-- How to complete this task --
Match on the string "Indonesian" in the entries below and return every matching line.

── Task material

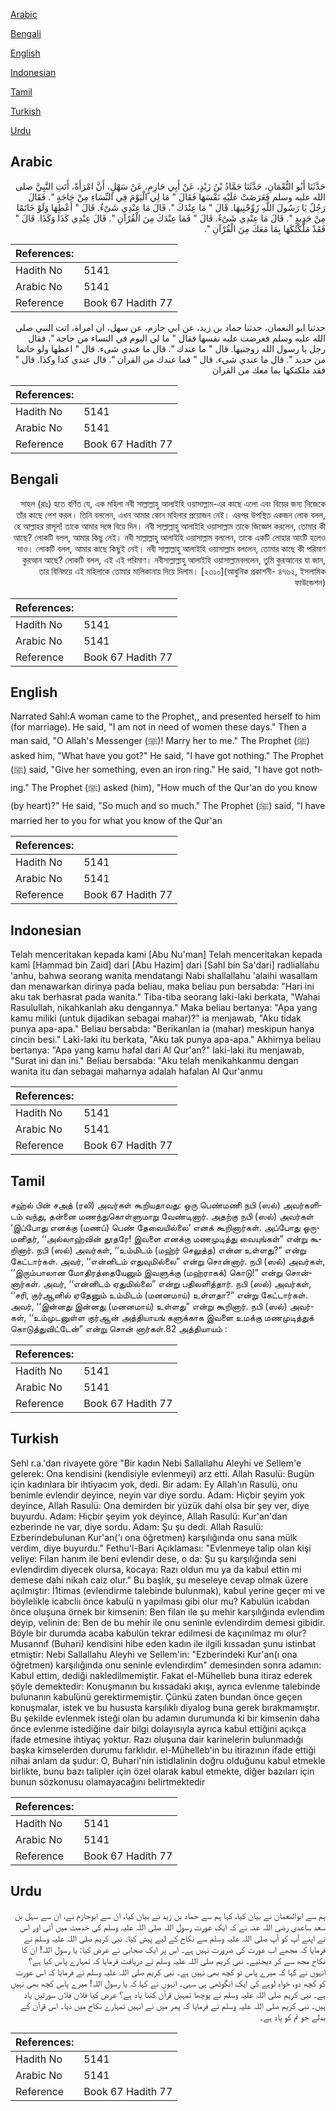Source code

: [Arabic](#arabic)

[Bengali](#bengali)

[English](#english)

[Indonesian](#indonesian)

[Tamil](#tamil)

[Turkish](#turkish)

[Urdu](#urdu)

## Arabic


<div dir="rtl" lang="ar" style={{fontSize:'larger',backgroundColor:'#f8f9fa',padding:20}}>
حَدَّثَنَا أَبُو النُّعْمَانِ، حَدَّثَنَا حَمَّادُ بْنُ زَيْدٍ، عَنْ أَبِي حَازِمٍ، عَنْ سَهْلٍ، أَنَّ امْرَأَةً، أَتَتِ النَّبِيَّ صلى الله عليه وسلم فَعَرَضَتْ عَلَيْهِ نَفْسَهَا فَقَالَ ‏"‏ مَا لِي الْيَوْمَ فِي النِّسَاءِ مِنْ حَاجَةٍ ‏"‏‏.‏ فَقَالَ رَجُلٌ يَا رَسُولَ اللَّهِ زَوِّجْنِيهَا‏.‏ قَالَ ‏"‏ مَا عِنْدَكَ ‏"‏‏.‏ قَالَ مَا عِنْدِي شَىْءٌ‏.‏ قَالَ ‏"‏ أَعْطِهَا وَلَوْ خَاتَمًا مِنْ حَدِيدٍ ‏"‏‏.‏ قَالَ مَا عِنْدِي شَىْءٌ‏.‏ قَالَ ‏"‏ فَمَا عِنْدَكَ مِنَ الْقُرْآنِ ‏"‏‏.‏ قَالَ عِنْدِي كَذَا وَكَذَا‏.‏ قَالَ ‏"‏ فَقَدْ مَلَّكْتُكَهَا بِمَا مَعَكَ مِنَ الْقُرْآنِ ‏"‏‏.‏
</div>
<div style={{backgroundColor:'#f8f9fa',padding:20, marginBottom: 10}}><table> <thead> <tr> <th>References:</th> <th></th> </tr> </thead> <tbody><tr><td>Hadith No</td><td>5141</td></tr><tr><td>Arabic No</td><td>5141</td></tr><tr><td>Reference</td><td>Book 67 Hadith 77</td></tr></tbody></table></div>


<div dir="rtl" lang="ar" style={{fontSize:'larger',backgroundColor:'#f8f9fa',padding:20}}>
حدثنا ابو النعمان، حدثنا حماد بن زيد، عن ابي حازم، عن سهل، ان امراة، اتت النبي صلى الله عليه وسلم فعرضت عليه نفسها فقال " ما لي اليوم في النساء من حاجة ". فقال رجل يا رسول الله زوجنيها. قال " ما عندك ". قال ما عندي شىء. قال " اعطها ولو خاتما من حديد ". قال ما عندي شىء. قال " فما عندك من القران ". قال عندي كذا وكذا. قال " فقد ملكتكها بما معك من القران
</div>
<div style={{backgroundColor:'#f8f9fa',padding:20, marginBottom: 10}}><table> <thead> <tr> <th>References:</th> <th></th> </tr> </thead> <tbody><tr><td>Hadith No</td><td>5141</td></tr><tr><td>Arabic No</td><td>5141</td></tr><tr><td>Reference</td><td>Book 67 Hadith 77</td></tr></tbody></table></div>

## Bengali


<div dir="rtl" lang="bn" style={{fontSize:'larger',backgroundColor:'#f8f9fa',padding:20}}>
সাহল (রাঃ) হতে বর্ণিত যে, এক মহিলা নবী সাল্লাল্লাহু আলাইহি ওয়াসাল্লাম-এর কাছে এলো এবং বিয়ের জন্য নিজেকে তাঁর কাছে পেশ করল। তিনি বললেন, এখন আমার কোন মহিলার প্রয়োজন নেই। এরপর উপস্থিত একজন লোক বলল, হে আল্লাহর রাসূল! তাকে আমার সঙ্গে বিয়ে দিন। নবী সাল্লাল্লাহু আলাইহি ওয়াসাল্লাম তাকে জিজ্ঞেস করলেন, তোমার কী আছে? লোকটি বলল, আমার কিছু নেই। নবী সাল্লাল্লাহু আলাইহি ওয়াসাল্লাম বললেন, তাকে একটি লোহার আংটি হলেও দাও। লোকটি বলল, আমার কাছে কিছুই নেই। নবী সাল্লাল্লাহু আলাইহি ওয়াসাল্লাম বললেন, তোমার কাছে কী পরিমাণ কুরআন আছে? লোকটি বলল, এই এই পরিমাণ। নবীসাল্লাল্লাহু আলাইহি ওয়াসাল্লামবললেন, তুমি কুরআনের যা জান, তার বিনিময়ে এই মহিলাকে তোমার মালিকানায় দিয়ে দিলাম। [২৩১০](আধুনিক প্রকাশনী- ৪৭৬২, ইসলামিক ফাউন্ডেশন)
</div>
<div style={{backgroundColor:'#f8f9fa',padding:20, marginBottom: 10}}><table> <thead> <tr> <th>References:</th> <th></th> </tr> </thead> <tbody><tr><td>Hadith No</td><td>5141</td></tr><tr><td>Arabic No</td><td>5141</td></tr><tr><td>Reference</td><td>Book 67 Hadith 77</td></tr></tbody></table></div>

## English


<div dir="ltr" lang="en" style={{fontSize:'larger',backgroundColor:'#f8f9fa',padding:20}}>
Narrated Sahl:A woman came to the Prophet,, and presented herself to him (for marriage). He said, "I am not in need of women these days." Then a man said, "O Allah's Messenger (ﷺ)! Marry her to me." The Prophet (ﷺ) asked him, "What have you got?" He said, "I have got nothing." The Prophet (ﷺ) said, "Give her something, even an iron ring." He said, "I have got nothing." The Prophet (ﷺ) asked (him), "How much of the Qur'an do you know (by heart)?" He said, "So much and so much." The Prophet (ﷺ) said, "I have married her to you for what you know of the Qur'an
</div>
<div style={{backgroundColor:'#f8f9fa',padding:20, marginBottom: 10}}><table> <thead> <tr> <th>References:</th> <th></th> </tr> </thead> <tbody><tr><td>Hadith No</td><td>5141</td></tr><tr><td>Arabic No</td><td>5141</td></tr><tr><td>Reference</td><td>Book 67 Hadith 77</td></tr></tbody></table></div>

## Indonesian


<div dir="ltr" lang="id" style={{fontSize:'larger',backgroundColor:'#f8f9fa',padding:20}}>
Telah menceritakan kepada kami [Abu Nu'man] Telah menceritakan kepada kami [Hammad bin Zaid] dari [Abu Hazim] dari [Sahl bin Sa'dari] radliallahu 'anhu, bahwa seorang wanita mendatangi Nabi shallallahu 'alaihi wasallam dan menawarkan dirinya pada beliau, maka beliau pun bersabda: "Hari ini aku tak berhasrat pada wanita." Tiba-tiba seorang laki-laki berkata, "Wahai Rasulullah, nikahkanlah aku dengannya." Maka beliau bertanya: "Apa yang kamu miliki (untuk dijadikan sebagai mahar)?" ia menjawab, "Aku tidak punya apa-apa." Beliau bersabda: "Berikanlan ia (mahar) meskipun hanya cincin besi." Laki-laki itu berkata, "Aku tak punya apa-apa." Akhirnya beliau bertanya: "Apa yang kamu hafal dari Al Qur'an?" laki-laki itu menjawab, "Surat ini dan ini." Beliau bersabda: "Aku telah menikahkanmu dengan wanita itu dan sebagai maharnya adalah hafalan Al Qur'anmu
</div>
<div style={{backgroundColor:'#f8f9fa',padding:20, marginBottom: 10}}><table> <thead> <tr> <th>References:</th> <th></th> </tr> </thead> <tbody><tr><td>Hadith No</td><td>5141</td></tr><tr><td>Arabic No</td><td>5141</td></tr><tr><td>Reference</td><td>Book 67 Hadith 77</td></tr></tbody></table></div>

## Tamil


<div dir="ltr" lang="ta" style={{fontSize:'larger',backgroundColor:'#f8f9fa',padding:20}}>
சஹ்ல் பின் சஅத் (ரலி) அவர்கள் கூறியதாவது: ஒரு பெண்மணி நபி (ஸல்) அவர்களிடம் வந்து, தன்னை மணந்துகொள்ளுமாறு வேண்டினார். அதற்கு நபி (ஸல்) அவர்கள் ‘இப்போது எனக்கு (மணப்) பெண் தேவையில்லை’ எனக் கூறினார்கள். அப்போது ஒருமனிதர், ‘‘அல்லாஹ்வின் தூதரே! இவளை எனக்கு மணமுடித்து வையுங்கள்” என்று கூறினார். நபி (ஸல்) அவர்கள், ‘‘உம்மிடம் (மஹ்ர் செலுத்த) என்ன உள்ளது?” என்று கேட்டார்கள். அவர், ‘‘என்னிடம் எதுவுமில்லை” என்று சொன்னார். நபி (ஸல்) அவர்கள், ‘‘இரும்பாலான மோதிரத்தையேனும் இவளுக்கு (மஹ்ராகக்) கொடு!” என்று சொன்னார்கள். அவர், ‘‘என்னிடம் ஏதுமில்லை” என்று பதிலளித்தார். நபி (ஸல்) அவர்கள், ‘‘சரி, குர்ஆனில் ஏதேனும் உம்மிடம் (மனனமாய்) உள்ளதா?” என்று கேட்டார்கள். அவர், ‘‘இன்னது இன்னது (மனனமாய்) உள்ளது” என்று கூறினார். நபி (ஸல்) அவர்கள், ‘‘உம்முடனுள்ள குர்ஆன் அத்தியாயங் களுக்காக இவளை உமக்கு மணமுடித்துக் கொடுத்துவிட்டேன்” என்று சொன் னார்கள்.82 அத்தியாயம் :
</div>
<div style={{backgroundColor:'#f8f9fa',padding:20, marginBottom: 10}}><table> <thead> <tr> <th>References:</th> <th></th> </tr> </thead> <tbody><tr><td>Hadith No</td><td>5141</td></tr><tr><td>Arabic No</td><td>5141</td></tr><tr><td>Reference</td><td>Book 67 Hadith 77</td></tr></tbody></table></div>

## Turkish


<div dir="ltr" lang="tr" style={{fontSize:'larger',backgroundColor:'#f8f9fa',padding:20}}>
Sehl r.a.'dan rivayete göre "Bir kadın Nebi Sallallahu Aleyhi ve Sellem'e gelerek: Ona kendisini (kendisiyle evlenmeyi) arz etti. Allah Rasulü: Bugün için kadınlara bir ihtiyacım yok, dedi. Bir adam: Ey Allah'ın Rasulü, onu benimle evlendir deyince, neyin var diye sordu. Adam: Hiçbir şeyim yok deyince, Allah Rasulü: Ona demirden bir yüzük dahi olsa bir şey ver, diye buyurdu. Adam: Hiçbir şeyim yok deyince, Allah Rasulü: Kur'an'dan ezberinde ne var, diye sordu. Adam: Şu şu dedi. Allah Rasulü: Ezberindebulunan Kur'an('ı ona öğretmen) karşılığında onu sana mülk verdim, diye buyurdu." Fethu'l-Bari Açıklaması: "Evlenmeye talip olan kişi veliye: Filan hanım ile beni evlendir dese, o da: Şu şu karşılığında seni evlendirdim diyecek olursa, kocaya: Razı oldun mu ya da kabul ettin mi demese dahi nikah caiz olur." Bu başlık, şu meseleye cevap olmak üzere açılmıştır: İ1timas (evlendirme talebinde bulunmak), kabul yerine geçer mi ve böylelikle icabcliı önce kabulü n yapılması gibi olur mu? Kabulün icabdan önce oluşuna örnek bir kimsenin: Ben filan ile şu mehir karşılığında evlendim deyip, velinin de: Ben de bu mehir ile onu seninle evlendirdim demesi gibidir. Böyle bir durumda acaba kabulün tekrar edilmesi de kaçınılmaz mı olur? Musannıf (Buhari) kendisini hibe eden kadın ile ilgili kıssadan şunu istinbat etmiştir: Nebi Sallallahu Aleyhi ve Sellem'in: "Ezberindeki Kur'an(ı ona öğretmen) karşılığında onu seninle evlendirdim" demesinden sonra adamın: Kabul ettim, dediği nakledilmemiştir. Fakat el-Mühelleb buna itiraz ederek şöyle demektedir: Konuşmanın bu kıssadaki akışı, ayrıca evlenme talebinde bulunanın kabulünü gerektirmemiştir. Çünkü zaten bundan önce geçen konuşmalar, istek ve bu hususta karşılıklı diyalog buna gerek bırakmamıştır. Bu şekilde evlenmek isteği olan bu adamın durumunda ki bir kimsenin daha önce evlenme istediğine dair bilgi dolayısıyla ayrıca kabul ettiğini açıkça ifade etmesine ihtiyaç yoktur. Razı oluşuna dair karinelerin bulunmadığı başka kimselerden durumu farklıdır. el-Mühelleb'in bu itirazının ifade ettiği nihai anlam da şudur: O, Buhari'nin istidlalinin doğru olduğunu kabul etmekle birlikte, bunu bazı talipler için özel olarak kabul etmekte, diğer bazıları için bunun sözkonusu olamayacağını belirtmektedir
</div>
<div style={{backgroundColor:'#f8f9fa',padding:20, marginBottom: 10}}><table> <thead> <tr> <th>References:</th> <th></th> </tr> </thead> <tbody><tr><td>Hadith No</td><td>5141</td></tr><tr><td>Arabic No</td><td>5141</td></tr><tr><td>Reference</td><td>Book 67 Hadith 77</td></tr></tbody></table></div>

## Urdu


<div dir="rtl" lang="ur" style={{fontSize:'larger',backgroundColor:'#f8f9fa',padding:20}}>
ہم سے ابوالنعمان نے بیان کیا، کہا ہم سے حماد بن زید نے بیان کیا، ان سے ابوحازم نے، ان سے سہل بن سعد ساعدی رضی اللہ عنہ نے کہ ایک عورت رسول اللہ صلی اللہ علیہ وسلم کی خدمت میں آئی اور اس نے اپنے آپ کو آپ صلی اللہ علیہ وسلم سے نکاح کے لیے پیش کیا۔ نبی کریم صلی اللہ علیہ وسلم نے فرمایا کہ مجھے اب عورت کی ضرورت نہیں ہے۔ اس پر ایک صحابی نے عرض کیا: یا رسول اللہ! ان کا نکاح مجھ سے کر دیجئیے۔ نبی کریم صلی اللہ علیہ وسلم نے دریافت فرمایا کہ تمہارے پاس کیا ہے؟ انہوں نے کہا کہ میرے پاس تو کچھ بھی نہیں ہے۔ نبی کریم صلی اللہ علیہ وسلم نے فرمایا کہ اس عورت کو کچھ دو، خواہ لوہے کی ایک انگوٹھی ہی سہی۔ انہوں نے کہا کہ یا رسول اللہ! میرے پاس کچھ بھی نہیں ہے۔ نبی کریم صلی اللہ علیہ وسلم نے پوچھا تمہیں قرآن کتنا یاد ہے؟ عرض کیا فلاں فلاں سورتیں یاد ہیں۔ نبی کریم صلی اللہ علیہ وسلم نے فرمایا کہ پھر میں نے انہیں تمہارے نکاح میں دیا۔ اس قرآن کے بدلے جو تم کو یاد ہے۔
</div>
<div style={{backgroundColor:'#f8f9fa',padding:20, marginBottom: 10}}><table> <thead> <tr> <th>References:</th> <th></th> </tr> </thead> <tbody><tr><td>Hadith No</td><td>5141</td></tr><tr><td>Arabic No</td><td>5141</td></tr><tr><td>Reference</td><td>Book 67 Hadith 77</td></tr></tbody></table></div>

────

-- Expected output --
[Indonesian](#indonesian)
## Indonesian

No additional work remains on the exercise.